▶ TASK OBJECTIVE: Copy exactly the stretch of data below from the line with "## Encoding" through the line with "The Streamr Protocol is made", including both of those lines.

Source texts of formatted documents:
↓

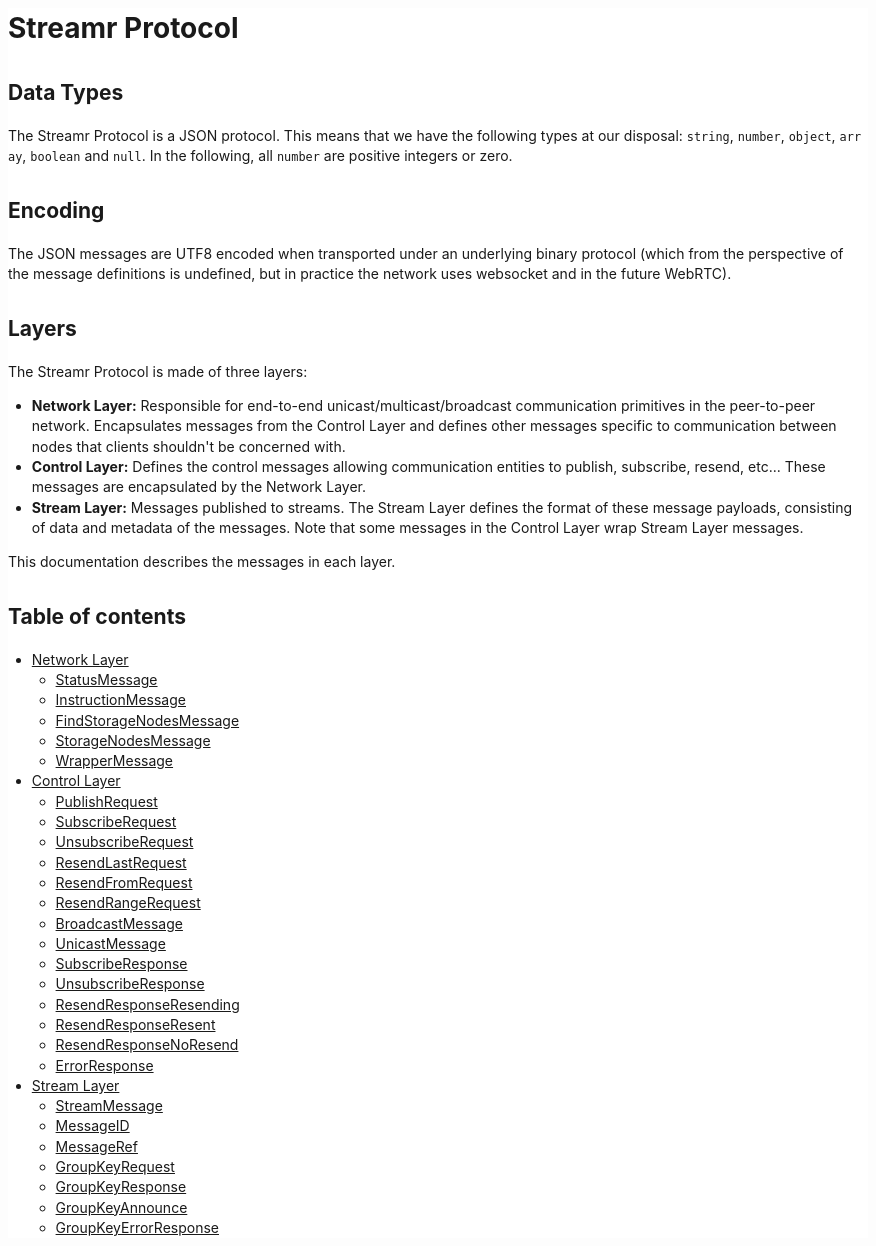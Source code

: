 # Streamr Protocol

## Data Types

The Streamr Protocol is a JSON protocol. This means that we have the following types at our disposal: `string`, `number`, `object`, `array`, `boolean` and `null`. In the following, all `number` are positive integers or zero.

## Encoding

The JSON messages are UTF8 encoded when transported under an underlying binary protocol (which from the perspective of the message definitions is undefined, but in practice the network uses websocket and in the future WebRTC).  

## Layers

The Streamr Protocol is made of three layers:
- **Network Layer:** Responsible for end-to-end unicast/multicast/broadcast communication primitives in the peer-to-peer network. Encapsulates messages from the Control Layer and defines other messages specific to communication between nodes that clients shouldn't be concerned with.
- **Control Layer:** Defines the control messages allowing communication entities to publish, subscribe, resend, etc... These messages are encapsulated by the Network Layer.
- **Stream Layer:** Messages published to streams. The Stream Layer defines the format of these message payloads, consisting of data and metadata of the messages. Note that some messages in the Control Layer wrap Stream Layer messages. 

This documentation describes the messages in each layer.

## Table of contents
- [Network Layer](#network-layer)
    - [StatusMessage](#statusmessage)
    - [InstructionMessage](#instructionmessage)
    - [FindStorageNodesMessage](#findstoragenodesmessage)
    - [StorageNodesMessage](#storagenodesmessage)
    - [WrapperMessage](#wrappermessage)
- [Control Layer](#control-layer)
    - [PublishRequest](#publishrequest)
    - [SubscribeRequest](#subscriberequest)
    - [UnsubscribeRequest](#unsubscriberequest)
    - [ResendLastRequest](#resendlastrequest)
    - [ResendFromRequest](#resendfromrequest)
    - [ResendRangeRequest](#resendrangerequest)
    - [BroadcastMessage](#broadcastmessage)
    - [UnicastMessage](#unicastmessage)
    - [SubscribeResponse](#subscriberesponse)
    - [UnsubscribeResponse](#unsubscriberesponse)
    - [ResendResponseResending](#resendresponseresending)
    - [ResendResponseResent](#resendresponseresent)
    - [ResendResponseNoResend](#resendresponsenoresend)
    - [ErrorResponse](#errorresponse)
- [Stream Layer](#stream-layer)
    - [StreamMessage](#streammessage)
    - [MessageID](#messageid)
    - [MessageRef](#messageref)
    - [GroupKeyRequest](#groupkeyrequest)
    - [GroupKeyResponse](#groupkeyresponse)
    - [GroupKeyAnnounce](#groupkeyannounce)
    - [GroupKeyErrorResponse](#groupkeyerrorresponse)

↑

▶ ANSWER SECTION:
## Encoding

The JSON messages are UTF8 encoded when transported under an underlying binary protocol (which from the perspective of the message definitions is undefined, but in practice the network uses websocket and in the future WebRTC).  

## Layers

The Streamr Protocol is made of three layers:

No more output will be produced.